# Custom Unicycle



## Uni-Bike Lou (Feb 10, 2018)

I came up with the idea of this unicycle when I saw someone selling an old tricycle that was converted to a unicycle.

I hope you guys like it.

I want to thank Gordon a fellow caber for the fender w/skirt.


----------



## GTs58 (Feb 10, 2018)

Nice!

Do you actually ride unicycles?


----------



## Uni-Bike Lou (Feb 10, 2018)

I ride my unicycles more than my bikes.


----------



## Gordon (Feb 10, 2018)

That is awesome! The fender worked out great - I'm glad I was able to be a part of this build.


----------



## Uni-Bike Lou (Feb 10, 2018)

Gordon said:


> That is awesome! The fender worked out great - I'm glad I was able to be a part of this build.




Thanks again Gordon.


----------



## WES PINCHOT (Feb 10, 2018)

THAT IS COOL!
ALMOST SEXY!
TIS A CREATIVE MIND!


----------



## Freqman1 (Feb 10, 2018)

I saw the one on Ebay and thought it was cool but I'm sure yours is much easier to ride than that one!
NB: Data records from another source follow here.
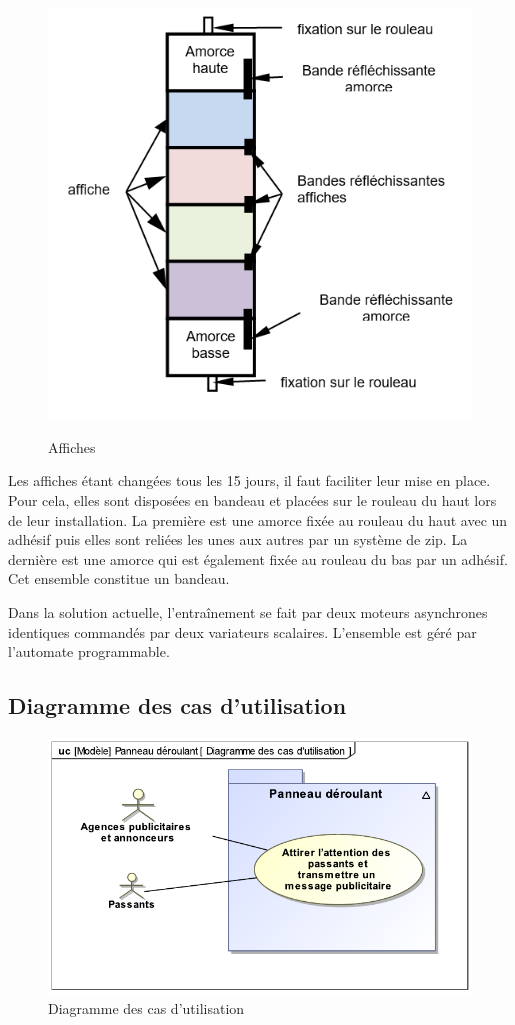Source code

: \begin{figure}
  \includegraphics[width=0.9\linewidth]{img/fig00c}
  \label{fig00c}
  \caption{Affiches}
\end{figure}

Les affiches étant changées tous les 15 jours,  il faut faciliter leur mise en place. Pour cela, elles sont disposées en bandeau et placées sur le rouleau du haut lors de leur installation. La première est une amorce fixée au rouleau du haut avec un adhésif puis elles sont reliées les unes aux autres par un système de zip. La dernière est une amorce qui est également fixée au rouleau du bas par un adhésif. Cet ensemble constitue un bandeau.

Dans la solution actuelle, l'entraînement se fait par deux moteurs asynchrones identiques commandés par deux variateurs scalaires. L'ensemble est géré par l'automate programmable.

\subsection{Diagramme des cas d'utilisation}

\begin{figure}[!h]
\begin{center}
	\includegraphics[width=0.5\linewidth]{img/use_case}
\end{center}
	\label{use_case}
	\caption{Diagramme des cas d'utilisation}
\end{figure}

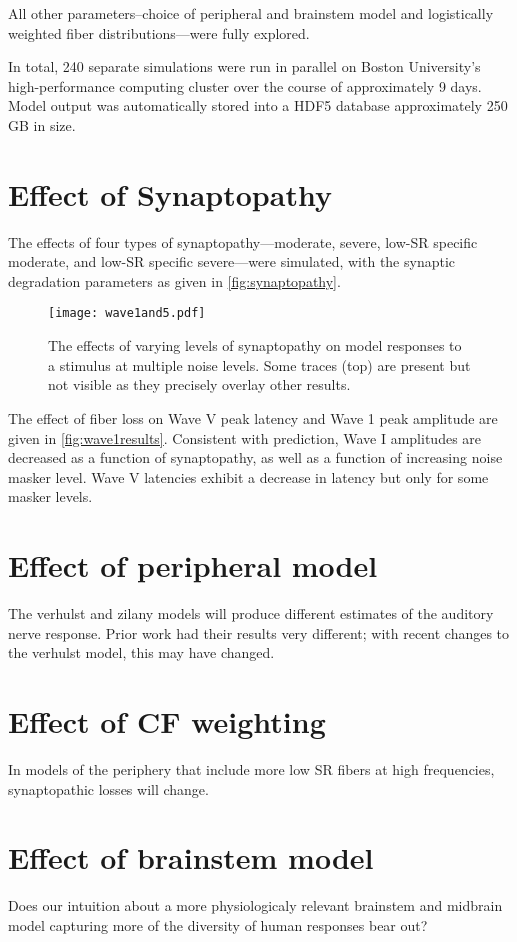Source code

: All other parameters--choice of peripheral and brainstem model and logistically weighted fiber distributions---were fully explored.

In total, 240 separate simulations were run in parallel on Boston University's high-performance computing cluster over the course of approximately 9 days.  Model output was automatically stored into a HDF5 database approximately 250 GB in size.


\section{Effect of Synaptopathy} %
\label{sec:effect_of_synaptopathy}
The effects of four types of synaptopathy---moderate, severe, low-SR specific moderate, and low-SR specific severe---were simulated, with the synaptic degradation parameters as given in \autoref{fig:synaptopathy}. 

\begin{figure}[htbp]
	\centering
	\texttt{[image: wave1and5.pdf]}
	\caption[Effects of Synaptopathy]{The effects of varying levels of synaptopathy on model responses to a stimulus at multiple noise levels.  Some traces (top) are present but not visible as they precisely overlay other results.}
	\label{fig:wave1results}
\end{figure}

The effect of fiber loss on Wave V peak latency and Wave 1 peak amplitude are given in \autoref{fig:wave1results}.  Consistent with prediction, Wave I amplitudes are decreased as a function of synaptopathy, as well as a function of increasing noise masker level.  Wave V latencies exhibit a decrease in latency but only for some masker levels.  

\section{Effect of peripheral model} %
\label{sec:effect_of_peripheral_model}
The verhulst and zilany models will produce different estimates of the auditory nerve response. Prior work had their results very different; with recent changes to the verhulst model, this may have changed.


\section{Effect of CF weighting} %
\label{sec:effect_of_cf_weighting}
In models of the periphery that include more low SR fibers at high frequencies, synaptopathic losses will change.

\section{Effect of brainstem model} %
\label{sec:effect_of_brainstem_model}
Does our intuition about a more physiologicaly relevant brainstem and midbrain model capturing more of the diversity of human responses bear out? 
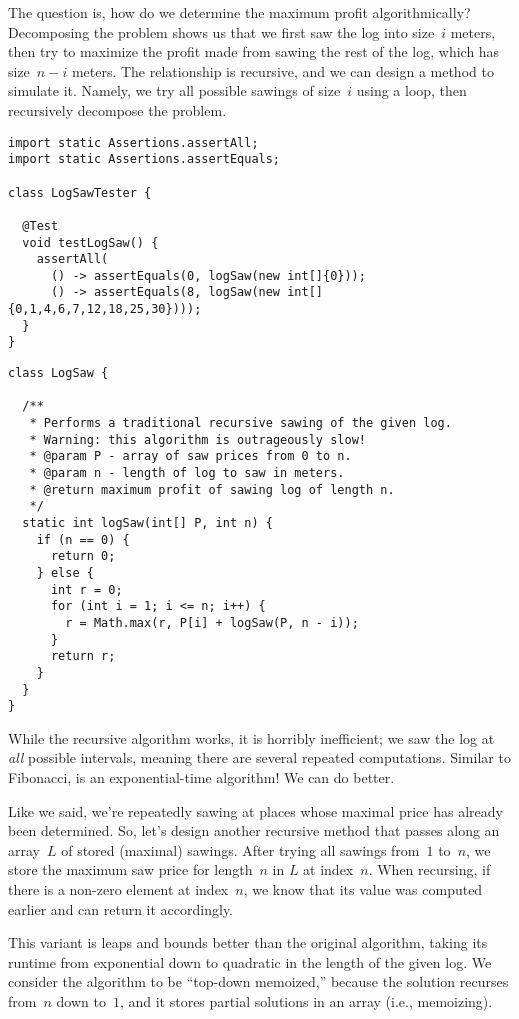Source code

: The question is, how do we determine the maximum profit algorithmically? 
Decomposing the problem shows us that we first saw the log into size~$i$ meters, then try to maximize the profit made from sawing the rest of the log, which has size~$n - i$ meters. 
The relationship is recursive, and we can design a method to simulate it.
Namely, we try all possible sawings of size~$i$ using a loop, then recursively decompose the problem.

\begin{lstlisting}[language=MyJava]
import static Assertions.assertAll;
import static Assertions.assertEquals;

class LogSawTester {

  @Test
  void testLogSaw() {
    assertAll(
      () -> assertEquals(0, logSaw(new int[]{0}));
      () -> assertEquals(8, logSaw(new int[]{0,1,4,6,7,12,18,25,30})));
  }
}
\end{lstlisting}

\begin{lstlisting}[language=MyJava]
class LogSaw {
  
  /**
   * Performs a traditional recursive sawing of the given log.
   * Warning: this algorithm is outrageously slow!
   * @param P - array of saw prices from 0 to n.
   * @param n - length of log to saw in meters.
   * @return maximum profit of sawing log of length n.
   */
  static int logSaw(int[] P, int n) {
    if (n == 0) {
      return 0;
    } else {
      int r = 0;
      for (int i = 1; i <= n; i++) {
        r = Math.max(r, P[i] + logSaw(P, n - i));
      }
      return r;
    }
  }
}
\end{lstlisting}

While the recursive algorithm works, it is horribly inefficient; we saw the log at \emph{all} possible intervals, meaning there are several repeated computations. 
Similar to Fibonacci,  is an exponential-time algorithm! 
We can do better.

Like we said, we're repeatedly sawing at places whose maximal price has already been determined.
So, let's design another recursive method that passes along an array~$L$ of stored (maximal) sawings.
After trying all sawings from~$1$ to~$n$, we store the maximum saw price for length~$n$ in $L$ at index~$n$.
When recursing, if there is a non-zero element at index~$n$, we know that its value was computed earlier and can return it accordingly.

This variant is leaps and bounds better than the original algorithm, taking its runtime from exponential down to quadratic in the length of the given log. 
We consider the algorithm to be ``top-down memoized,'' because the solution recurses from~$n$ down to~$1$, and it stores partial solutions in an array (i.e., memoizing). 


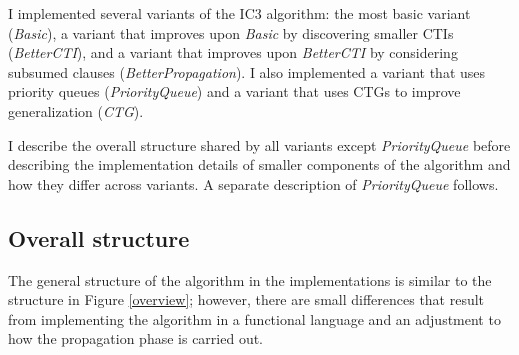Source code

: \documentclass[12pt,a4paper,twoside,openright]{report}
\begin{document}
{{I implemented several variants of the IC3 algorithm:
the most basic variant (\emph{Basic}), a variant that
improves upon \emph{Basic} by discovering smaller CTIs (\emph{BetterCTI}),
and a variant that improves upon \emph{BetterCTI} by considering subsumed clauses
(\emph{BetterPropagation}).
I also implemented a variant that uses priority queues (\emph{PriorityQueue})
and a variant that uses CTGs to improve generalization (\emph{CTG}).

I describe the overall structure shared by all variants except
\emph{PriorityQueue} before describing the implementation
details of smaller components of the algorithm and how they differ across
variants. A separate description of \emph{PriorityQueue}
follows.

\subsection{Overall structure}

The general structure of the algorithm in the implementations is similar
to the structure in Figure \ref{overview}; however, there are
small differences that result from implementing the algorithm in a
functional language and an adjustment to how the propagation phase is
carried out.

}}
\end{document}

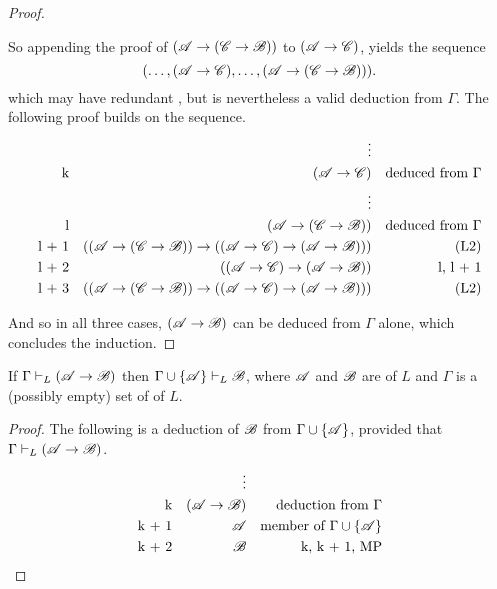 \begin{proposition}
\begin{proof}
\begin{enumerate}
      So appending the proof of \((\mathscr{A} \rightarrow (\mathscr{C} \rightarrow \mathscr{B}))\) to \((\mathscr{A} \rightarrow \mathscr{C})\), yields the sequence
        \[(\dots, (\mathscr{A} \rightarrow \mathscr{C}), \dots, (\mathscr{A} \rightarrow (\mathscr{C} \rightarrow \mathscr{B}))).\]
      which may have redundant \wfs{}, but is nevertheless a valid deduction from \(\Gamma\). The following proof builds on the sequence.
      \begin{align*}
        &&
        \vdots&&
        \\
        \text{k}&&
        (\mathscr{A} \rightarrow \mathscr{C})&&
        \text{deduced from \(\Gamma\)}\\
        &&
        \vdots&&
        \\
        \text{l}&&
        (\mathscr{A} \rightarrow (\mathscr{C} \rightarrow \mathscr{B}))&&
        \text{deduced from \(\Gamma\)}\\
        \text{l + 1}&&
        ((\mathscr{A} \rightarrow (\mathscr{C} \rightarrow \mathscr{B})) \rightarrow ((\mathscr{A} \rightarrow \mathscr{C}) \rightarrow (\mathscr{A} \rightarrow \mathscr{B})))&&
        \text{(L2)}\\
        \text{l + 2}&&
        ((\mathscr{A} \rightarrow \mathscr{C}) \rightarrow (\mathscr{A} \rightarrow \mathscr{B}))&&
        \text{l, l + 1}\\
        \text{l + 3}&&
        ((\mathscr{A} \rightarrow (\mathscr{C} \rightarrow \mathscr{B})) \rightarrow ((\mathscr{A} \rightarrow \mathscr{C}) \rightarrow (\mathscr{A} \rightarrow \mathscr{B})))&&
        \text{(L2)}
      \end{align*}
    \end{enumerate}

    And so in all three cases, \((\mathscr{A} \rightarrow \mathscr{B})\) can be deduced from \(\Gamma\) alone, which concludes the induction.
  \end{proof}
\end{proposition}

\begin{proposition}
  If \(\Gamma \vdash_{L} (\mathscr{A} \rightarrow \mathscr{B})\) then \(\Gamma \cup \{\mathscr{A}\} \vdash_{L} \mathscr{B}\), where \(\mathscr{A}\) and \(\mathscr{B}\) are \wfs{} of \(L\) and \(\Gamma\) is a (possibly empty) set of \wfs{} of \(L\).

  \begin{proof}
    The following is a deduction of \(\mathscr{B}\) from \(\Gamma \cup \{\mathscr{A}\}\), provided that \(\Gamma \vdash_{L} (\mathscr{A} \rightarrow \mathscr{B})\).
    \begin{align*}
      &&
      \vdots&&
      \\
      \text{k}&&
      (\mathscr{A} \rightarrow \mathscr{B})&&
      \text{deduction from \(\Gamma\)}\\
      \text{k + 1}&&
      \mathscr{A}&&
      \text{member of \(\Gamma \cup \{\ensuremath\mathscr{A}\}\)}\\
      \text{k + 2}&&
      \mathscr{B}&&
      \text{k, k + 1, MP}
    \end{align*}
  \end{proof}
\end{proposition}


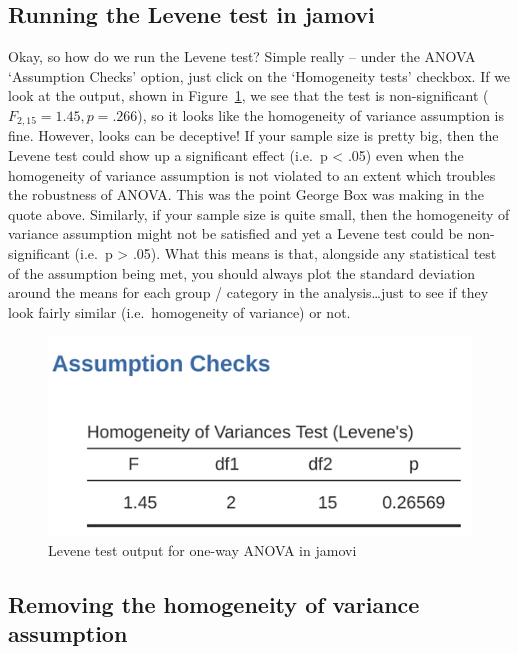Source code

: \documentclass[
  a4paper,
]{book}
\begin{document}
\hypertarget{running-the-levene-test-in-jamovi}{%
\subsection{Running the Levene test in
jamovi}\label{running-the-levene-test-in-jamovi}}

Okay, so how do we run the Levene test? Simple really -- under the ANOVA
`Assumption Checks' option, just click on the `Homogeneity tests'
checkbox. If we look at the output, shown in Figure~\ref{fig-fig13-5},
we see that the test is non-significant (\(F_{2,15} = 1.45, p = .266\)),
so it looks like the homogeneity of variance assumption is fine.
However, looks can be deceptive! If your sample size is pretty big, then
the Levene test could show up a significant effect (i.e.~p \textless{}
.05) even when the homogeneity of variance assumption is not violated to
an extent which troubles the robustness of ANOVA. This was the point
George Box was making in the quote above. Similarly, if your sample size
is quite small, then the homogeneity of variance assumption might not be
satisfied and yet a Levene test could be non-significant (i.e.~p
\textgreater{} .05). What this means is that, alongside any statistical
test of the assumption being met, you should always plot the standard
deviation around the means for each group / category in the
analysis\ldots just to see if they look fairly similar (i.e.~homogeneity
of variance) or not.

\begin{figure}

\includegraphics[width=1\textwidth,height=\textheight]{images/fig13-5.png} \hfill{}

\caption{\label{fig-fig13-5}Levene test output for one-way ANOVA in
jamovi}

\end{figure}

\hypertarget{removing-the-homogeneity-of-variance-assumption}{%
\subsection{Removing the homogeneity of variance
assumption}\label{removing-the-homogeneity-of-variance-assumption}}
\end{document}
V/r Shawn


----------



## Uni-Bike Lou (Feb 11, 2018)

Here’s me ridding on the beach last month.


----------



## Uni-Bike Lou (Feb 11, 2018)

Thanks Wes.


----------



## WES PINCHOT (Feb 11, 2018)

Uni-Bike Lou said:


> Here’s me ridding on the beach last month.View attachment 752381



SNOW TIRES?


----------



## Uni-Bike Lou (Feb 11, 2018)

Mountain bike tire. It’s a 24” x 3” tire.


----------